Exploring Cross-Image Pixel Contrast for Semantic Segmentation

代码地址:https://github.com/tfzhou/ContrastiveSeg

Main idea. Current segmentation models learn to map pixels (b) to an embedding space (c), yet ignoring intrinsic structures of labeled data (i.e., inter-image relations among pixels from a same class, noted with same color in(b)). Pixel-wise contrastive learning is introduced to foster a new training paradigm (d), by explicitly addressing intra-class compactness and inter-class dispersion. Each pixel (embedding) i is pulled closer to pixels of the same class, but pushed far from pixels from other classes. Thus a better-structured embedding space (e) is de- rived, eventually boosting the performance of segmentation models.
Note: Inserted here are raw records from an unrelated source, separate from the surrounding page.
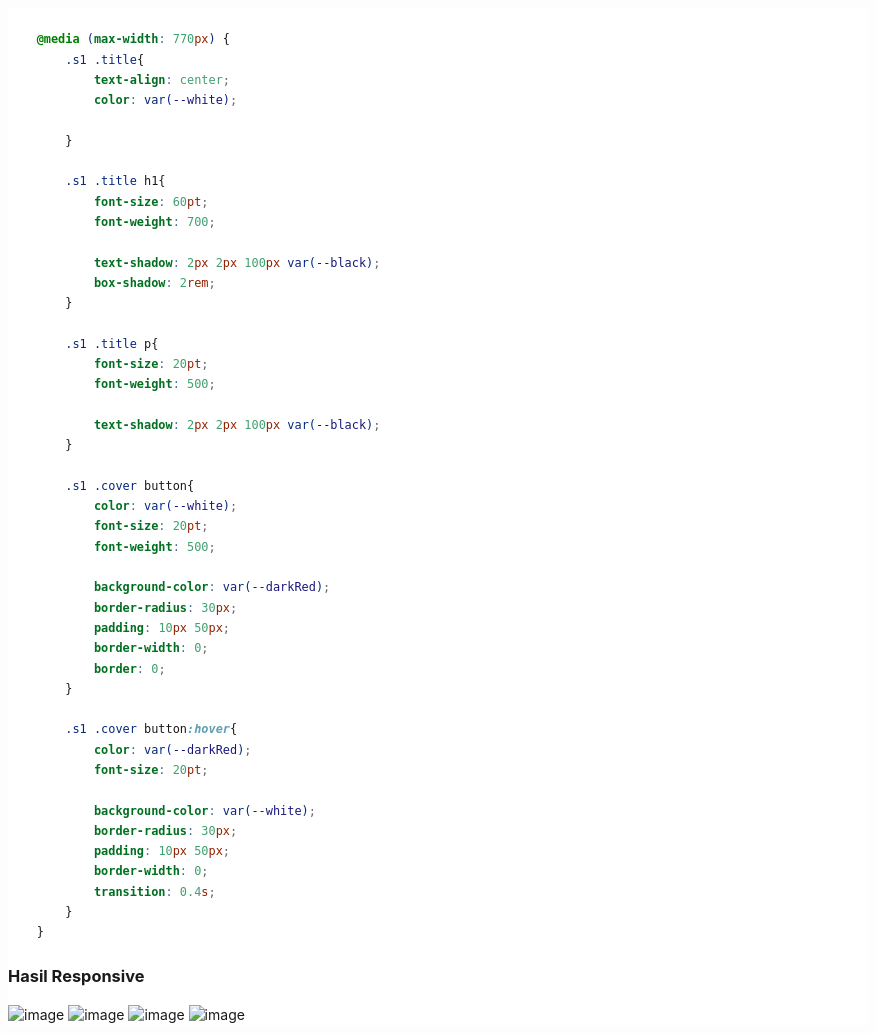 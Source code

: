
 ```css

    @media (max-width: 770px) {
        .s1 .title{
            text-align: center;
            color: var(--white);
            
        }
        
        .s1 .title h1{
            font-size: 60pt;
            font-weight: 700;
        
            text-shadow: 2px 2px 100px var(--black);
            box-shadow: 2rem;
        }
        
        .s1 .title p{
            font-size: 20pt;
            font-weight: 500;
        
            text-shadow: 2px 2px 100px var(--black);
        }

        .s1 .cover button{
            color: var(--white);
            font-size: 20pt;
            font-weight: 500;
        
            background-color: var(--darkRed);
            border-radius: 30px;
            padding: 10px 50px;
            border-width: 0;
            border: 0;
        }
        
        .s1 .cover button:hover{
            color: var(--darkRed);
            font-size: 20pt;
        
            background-color: var(--white);
            border-radius: 30px;
            padding: 10px 50px;
            border-width: 0;
            transition: 0.4s;
        }
    }
```

### Hasil Responsive
![image](https://github.com/ergegananputra/UASPPW1_22-500051-SV-21386_INTEGRATED-CIVILS/assets/126530940/53b97066-d604-4b30-9ddb-6d478fe6b3f5)
![image](https://github.com/ergegananputra/UASPPW1_22-500051-SV-21386_INTEGRATED-CIVILS/assets/126530940/9b7d31f5-e992-4f12-8271-5c8d6278bf67)
![image](https://github.com/ergegananputra/UASPPW1_22-500051-SV-21386_INTEGRATED-CIVILS/assets/126530940/b12c22a9-b91d-44a9-bc51-cd77c5b32d5d)
![image](https://github.com/ergegananputra/UASPPW1_22-500051-SV-21386_INTEGRATED-CIVILS/assets/126530940/7ad94b80-b806-4e2a-93e7-6f1c4116875b)
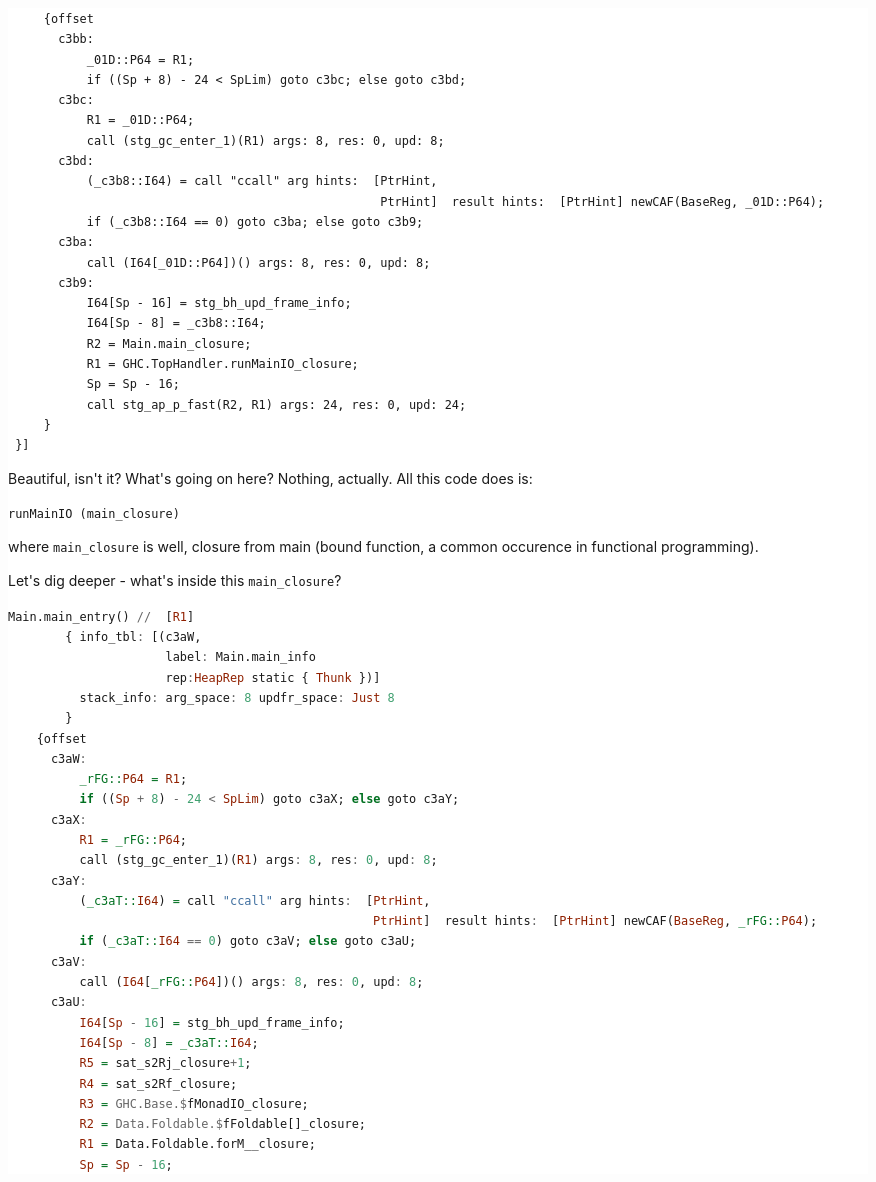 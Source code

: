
 ```
     {offset
       c3bb:
           _01D::P64 = R1;
           if ((Sp + 8) - 24 < SpLim) goto c3bc; else goto c3bd;
       c3bc:
           R1 = _01D::P64;
           call (stg_gc_enter_1)(R1) args: 8, res: 0, upd: 8;
       c3bd:
           (_c3b8::I64) = call "ccall" arg hints:  [PtrHint,
                                                    PtrHint]  result hints:  [PtrHint] newCAF(BaseReg, _01D::P64);
           if (_c3b8::I64 == 0) goto c3ba; else goto c3b9;
       c3ba:
           call (I64[_01D::P64])() args: 8, res: 0, upd: 8;
       c3b9:
           I64[Sp - 16] = stg_bh_upd_frame_info;
           I64[Sp - 8] = _c3b8::I64;
           R2 = Main.main_closure;
           R1 = GHC.TopHandler.runMainIO_closure;
           Sp = Sp - 16;
           call stg_ap_p_fast(R2, R1) args: 24, res: 0, upd: 24;
     }
 }]
```

Beautiful, isn't it? What's going on here? Nothing, actually. All this code does is:

```haskell
runMainIO (main_closure)
```

where `main_closure` is well, closure from main (bound function, a common occurence in functional programming).

Let's dig deeper - what's inside this `main_closure`?

```haskell
Main.main_entry() //  [R1]
        { info_tbl: [(c3aW,
                      label: Main.main_info
                      rep:HeapRep static { Thunk })]
          stack_info: arg_space: 8 updfr_space: Just 8
        }
    {offset
      c3aW:
          _rFG::P64 = R1;
          if ((Sp + 8) - 24 < SpLim) goto c3aX; else goto c3aY;
      c3aX:
          R1 = _rFG::P64;
          call (stg_gc_enter_1)(R1) args: 8, res: 0, upd: 8;
      c3aY:
          (_c3aT::I64) = call "ccall" arg hints:  [PtrHint,
                                                   PtrHint]  result hints:  [PtrHint] newCAF(BaseReg, _rFG::P64);
          if (_c3aT::I64 == 0) goto c3aV; else goto c3aU;
      c3aV:
          call (I64[_rFG::P64])() args: 8, res: 0, upd: 8;
      c3aU:
          I64[Sp - 16] = stg_bh_upd_frame_info;
          I64[Sp - 8] = _c3aT::I64;
          R5 = sat_s2Rj_closure+1;
          R4 = sat_s2Rf_closure;
          R3 = GHC.Base.$fMonadIO_closure;
          R2 = Data.Foldable.$fFoldable[]_closure;
          R1 = Data.Foldable.forM__closure;
          Sp = Sp - 16;
```
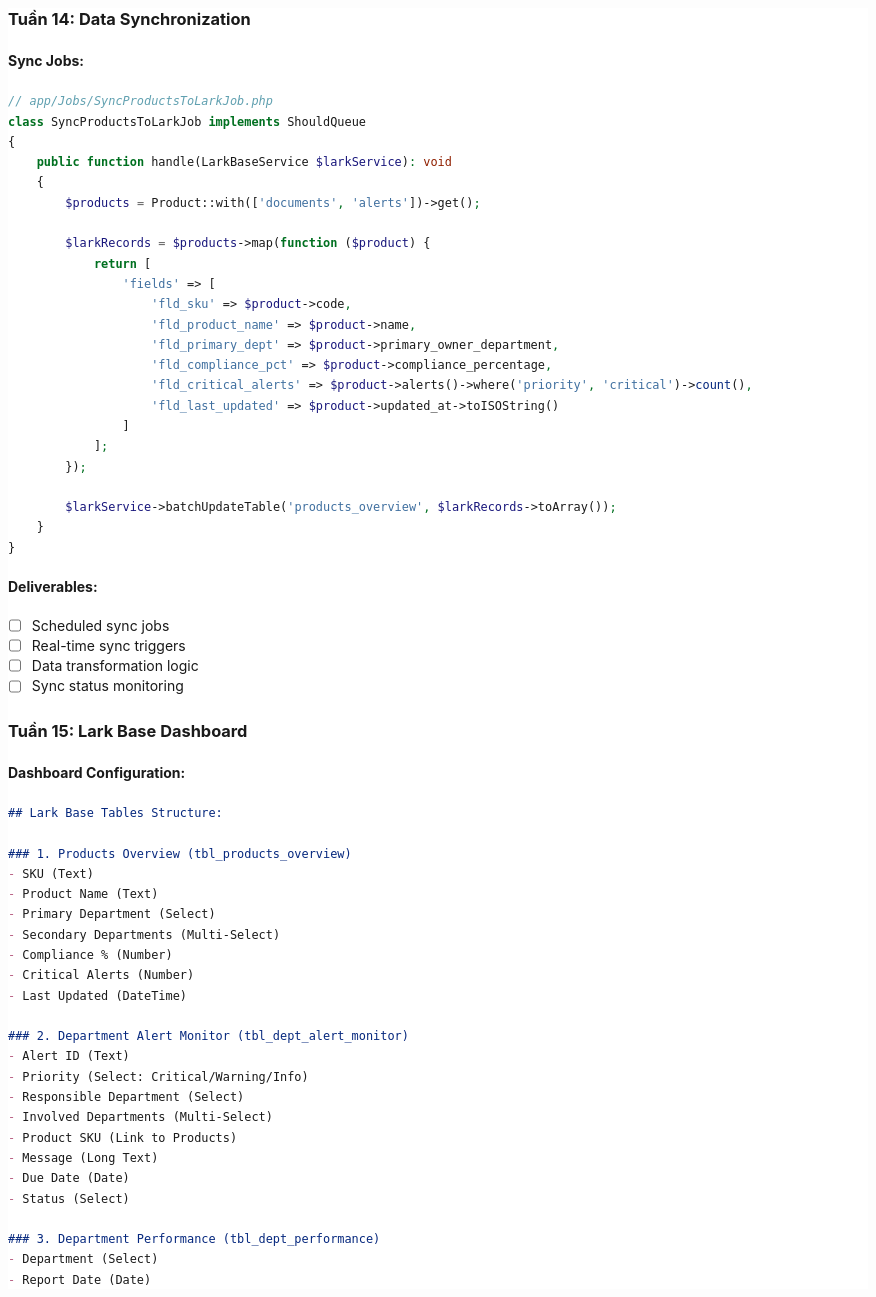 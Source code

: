 ### Tuần 14: Data Synchronization
#### Sync Jobs:
```php
// app/Jobs/SyncProductsToLarkJob.php
class SyncProductsToLarkJob implements ShouldQueue
{
    public function handle(LarkBaseService $larkService): void
    {
        $products = Product::with(['documents', 'alerts'])->get();
        
        $larkRecords = $products->map(function ($product) {
            return [
                'fields' => [
                    'fld_sku' => $product->code,
                    'fld_product_name' => $product->name,
                    'fld_primary_dept' => $product->primary_owner_department,
                    'fld_compliance_pct' => $product->compliance_percentage,
                    'fld_critical_alerts' => $product->alerts()->where('priority', 'critical')->count(),
                    'fld_last_updated' => $product->updated_at->toISOString()
                ]
            ];
        });
        
        $larkService->batchUpdateTable('products_overview', $larkRecords->toArray());
    }
}
```

#### Deliverables:
- [ ] Scheduled sync jobs
- [ ] Real-time sync triggers
- [ ] Data transformation logic
- [ ] Sync status monitoring

### Tuần 15: Lark Base Dashboard
#### Dashboard Configuration:
```markdown
## Lark Base Tables Structure:

### 1. Products Overview (tbl_products_overview)
- SKU (Text)
- Product Name (Text) 
- Primary Department (Select)
- Secondary Departments (Multi-Select)
- Compliance % (Number)
- Critical Alerts (Number)
- Last Updated (DateTime)

### 2. Department Alert Monitor (tbl_dept_alert_monitor)
- Alert ID (Text)
- Priority (Select: Critical/Warning/Info)
- Responsible Department (Select)
- Involved Departments (Multi-Select)
- Product SKU (Link to Products)
- Message (Long Text)
- Due Date (Date)
- Status (Select)

### 3. Department Performance (tbl_dept_performance)
- Department (Select)
- Report Date (Date)
```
Current semantic segmentation methods focus only on mining “local” context, i.e., dependencies between pixels within individual images, by context-aggregation modules (e.g., dilated convolution, neural attention) or structure- aware optimization criteria (e.g., IoU-like loss). However, they ignore “global” context of the training data, i.e., rich semantic relations between pixels across different images. Inspired by the recent advance in unsupervised contrastive representation learning, we propose a pixel-wise contrastive algorithm for semantic segmentation in the fully supervised setting. The core idea is to enforce pixel embeddings belonging to a same semantic class to be more similar than embeddings from different classes. It raises a pixel-wise metric learning paradigm for semantic segmentation, by explicitly exploring the structures of labeled pixels, which were rarely explored before. Our method can be effortlessly incorporated into existing segmentation frame- works without extra overhead during testing. We experimentally show that, with famous segmentation models (i.e., DeepLabV3,HRNet,OCR) and backbones(i.e., ResNet, HR- Net), our method brings consistent performance improvements across diverse datasets (i.e., Cityscapes, PASCAL- Context, COCO-Stuff). We expect this work will encourage our community to rethink the current defacto training paradigm in fully supervised semantic segmentation1.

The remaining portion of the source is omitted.